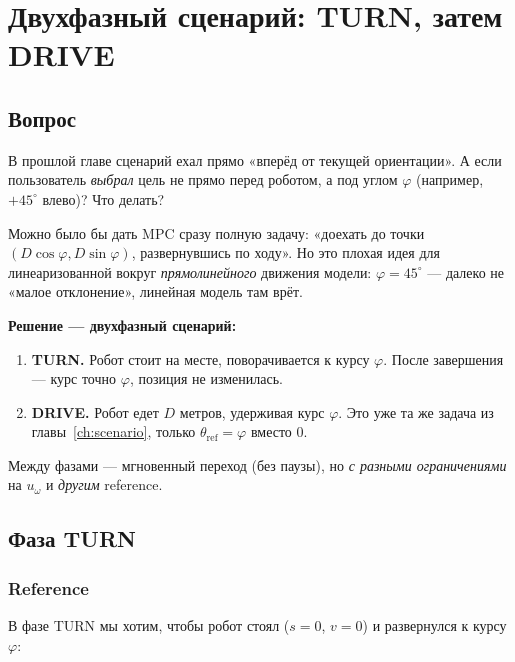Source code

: \chapter{Двухфазный сценарий: TURN, затем DRIVE}
\label{ch:turn_phase}

\section{Вопрос}

В прошлой главе сценарий ехал прямо «вперёд от текущей ориентации».
А если пользователь \emph{выбрал} цель не прямо перед роботом, а
под углом $\varphi$ (например, $+45^\circ$ влево)? Что делать?

\begin{ideabox}
Можно было бы дать MPC сразу полную задачу: «доехать до точки $(D\cos\varphi,
D\sin\varphi)$, развернувшись по ходу». Но это плохая идея для линеаризованной
вокруг \emph{прямолинейного} движения модели: $\varphi = 45^\circ$ ---
далеко не «малое отклонение», линейная модель там врёт.

\textbf{Решение --- двухфазный сценарий:}
\begin{enumerate}
  \item \textbf{TURN.} Робот стоит на месте, поворачивается к курсу
        $\varphi$. После завершения --- курс точно $\varphi$, позиция
        не изменилась.
  \item \textbf{DRIVE.} Робот едет $D$ метров, удерживая курс $\varphi$.
        Это уже та же задача из главы~\ref{ch:scenario}, только
        $\theta_\text{ref} = \varphi$ вместо $0$.
\end{enumerate}
Между фазами --- мгновенный переход (без паузы), но \emph{с разными
ограничениями} на $u_\omega$ и \emph{другим} reference.
\end{ideabox}

\section{Фаза TURN}

\subsection{Reference}

В фазе TURN мы хотим, чтобы робот стоял ($s = 0$, $v = 0$) и развернулся
к курсу $\varphi$:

__WHAT IS REQUIRED__
Should a picture appear among the entries above, omit it and repeat everything else exactly.

__WRITTEN REPLY__
Source code

: \chapter{Двухфазный сценарий: TURN, затем DRIVE}
\label{ch:turn_phase}

\section{Вопрос}

В прошлой главе сценарий ехал прямо «вперёд от текущей ориентации».
А если пользователь \emph{выбрал} цель не прямо перед роботом, а
под углом $\varphi$ (например, $+45^\circ$ влево)? Что делать?

\begin{ideabox}
Можно было бы дать MPC сразу полную задачу: «доехать до точки $(D\cos\varphi,
D\sin\varphi)$, развернувшись по ходу». Но это плохая идея для линеаризованной
вокруг \emph{прямолинейного} движения модели: $\varphi = 45^\circ$ ---
далеко не «малое отклонение», линейная модель там врёт.

\textbf{Решение --- двухфазный сценарий:}
\begin{enumerate}
  \item \textbf{TURN.} Робот стоит на месте, поворачивается к курсу
        $\varphi$. После завершения --- курс точно $\varphi$, позиция
        не изменилась.
  \item \textbf{DRIVE.} Робот едет $D$ метров, удерживая курс $\varphi$.
        Это уже та же задача из главы~\ref{ch:scenario}, только
        $\theta_\text{ref} = \varphi$ вместо $0$.
\end{enumerate}
Между фазами --- мгновенный переход (без паузы), но \emph{с разными
ограничениями} на $u_\omega$ и \emph{другим} reference.
\end{ideabox}

\section{Фаза TURN}

\subsection{Reference}

В фазе TURN мы хотим, чтобы робот стоял ($s = 0$, $v = 0$) и развернулся
к курсу $\varphi$:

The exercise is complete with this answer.